Jakarta TRIBUNNEWS.COM – Menteri Pendidikan dan Kebudayaan Nadiem Makarim mengungkapkan alasan mengapa pemerintah membatalkan pelaksanaan ujian Nasional (UN) tahun ini.

Nadiem mengungkapkan bahwa seiring penyebaran epidemi korona, pelaksanaan tinjauan nasional akan membawa risiko kesehatan.

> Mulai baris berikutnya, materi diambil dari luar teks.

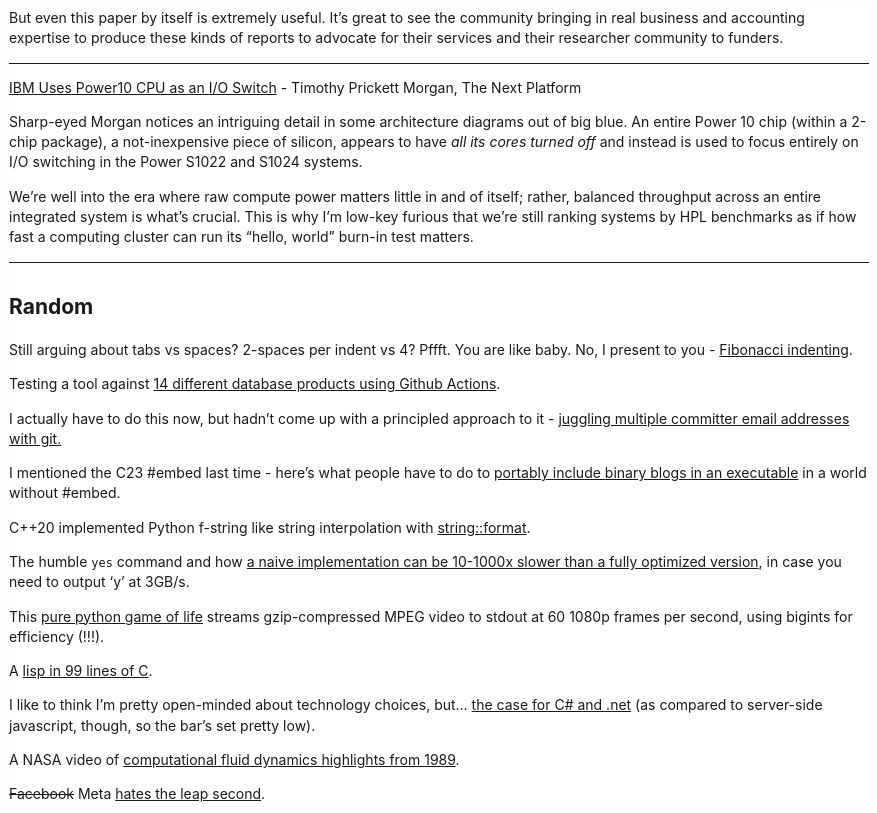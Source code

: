 <p>But even this paper by itself is extremely useful.  It’s great to see the community bringing in real business and accounting expertise to produce these kinds of reports to advocate for their services and their researcher community to funders.</p>

<hr />

<p><a href="https://www.nextplatform.com/2022/07/26/ibm-uses-power10-cpu-as-an-i-o-switch/">IBM Uses Power10 CPU as an I/O Switch</a> - Timothy Prickett Morgan, The Next Platform</p>

<p>Sharp-eyed Morgan notices an intriguing detail in some architecture diagrams out of big blue.  An entire Power 10 chip (within a 2-chip package), a not-inexpensive piece of silicon, appears to have <em>all its cores turned off</em> and instead is used to focus entirely on I/O switching in the Power S1022 and S1024 systems.</p>

<p>We’re well into the era where raw compute power matters little in and of itself; rather, balanced throughput across an entire integrated system is what’s crucial.   This is why I’m low-key furious that we’re still ranking systems by HPL benchmarks as if how fast a computing cluster can run its “hello, world” burn-in test matters.</p>

<hr />

<h2 id="random">Random</h2>

<p>Still arguing about tabs vs spaces?  2-spaces per indent vs 4?  Pffft.  You are like baby.  No, I present to you - <a href="https://twitter.com/mfeathers/status/1051953529743663104">Fibonacci indenting</a>.</p>

<p>Testing a tool against <a href="https://datastation.multiprocess.io/blog/2022-07-25-database-integration-testing.html">14 different database products using Github Actions</a>.</p>

<p>I actually have to do this now, but hadn’t come up with a principled approach to it - <a href="https://paedubucher.ch/articles/2022-07-26-git-with-multiple-e-mail-addresses.html">juggling multiple committer email addresses with git.</a></p>

<p>I mentioned the C23 #embed last time - here’s what people have to do to <a href="https://tratt.net/laurie/blog/2022/whats_the_most_portable_way_to_include_binary_blobs_in_an_executable.html">portably include binary blogs in an executable</a> in a world without #embed.</p>

<p>C++20 implemented Python f-string like string interpolation with <a href="https://www.cppstories.com/2022/custom-stdformat-cpp20/">string::format</a>.</p>

<p>The humble <code class="language-plaintext highlighter-rouge">yes</code> command and how <a href="https://endler.dev/2017/yes/">a naive implementation can be 10-1000x slower than a fully optimized version</a>, in case you need to output ‘y’ at 3GB/s.</p>

<p>This <a href="https://gist.github.com/DavidBuchanan314/acae2aab38953759aacc114b417ed0b9">pure python game of life</a> streams gzip-compressed MPEG video to stdout at 60 1080p frames per second, using bigints for efficiency (!!!).</p>

<p>A <a href="https://github.com/Robert-van-Engelen/tinylisp">lisp in 99 lines of C</a>.</p>

<p>I like to think I’m pretty open-minded about technology choices, but… <a href="https://itnext.io/the-case-for-c-and-net-72ee933da304">the case for C# and .net</a> (as compared to server-side javascript, though, so the bar’s set pretty low).</p>

<p>A NASA video of <a href="https://www.youtube.com/watch?v=KWtX_E51gtU">computational fluid dynamics highlights from 1989</a>.</p>

<p><del>Facebook</del> Meta <a href="https://engineering.fb.com/2022/07/25/production-engineering/its-time-to-leave-the-leap-second-in-the-past/">hates the leap second</a>.</p>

“Alasan utama prinsip-prinsip dasar Kementerian Pendidikan dan Kebudayaan adalah keselamatan dan kesehatan kita.” Nadiem mengatakan setelah panggilan konferensi dengan Presiden Joko Widodo pada Selasa (24): “Apakah mungkin untuk melakukan ujian nasional di lokasi pengujian? Risiko kesehatan. /3/2020) “Jadi mereka menghadapi risiko yang cukup besar.

Mantan CEO Gojek mengungkapkan situasi implementasi tahun ini, tidak perlu lagi mengikuti ujian nasional. Karena itu, karena ada lebih banyak risiko, tidak perlu mengikuti ujian nasional.” Diketahui juga bahwa ujian nasional tidak diperlukan untuk mendapatkan ijazah atau memasuki kondisi seleksi pendidikan tinggi. Nadim berkata .

Baca: Arab Saudi memberlakukan jam malam untuk mencegah pengenaan denda 43 juta rupee pada penjahat mahkota .– –Sebelumnya, Presiden Jokowi telah memutuskan untuk membatalkan Ujian Nasional (UN) pada tahun 2020. Keputusan ini mempertimbangkan epidemi coronavirus (Covid-19) yang masih lazim di Indonesia.

Batalkan Sekolah menengah atau Madrasah Aliyah (MA), sekolah menengah pertama (SMP) atau Madrasah Tsnawiyah (MA) MT dan sekolah dasar (SD) atau ujian nasional tingkat Madrasah Ibtidaiyah (MI).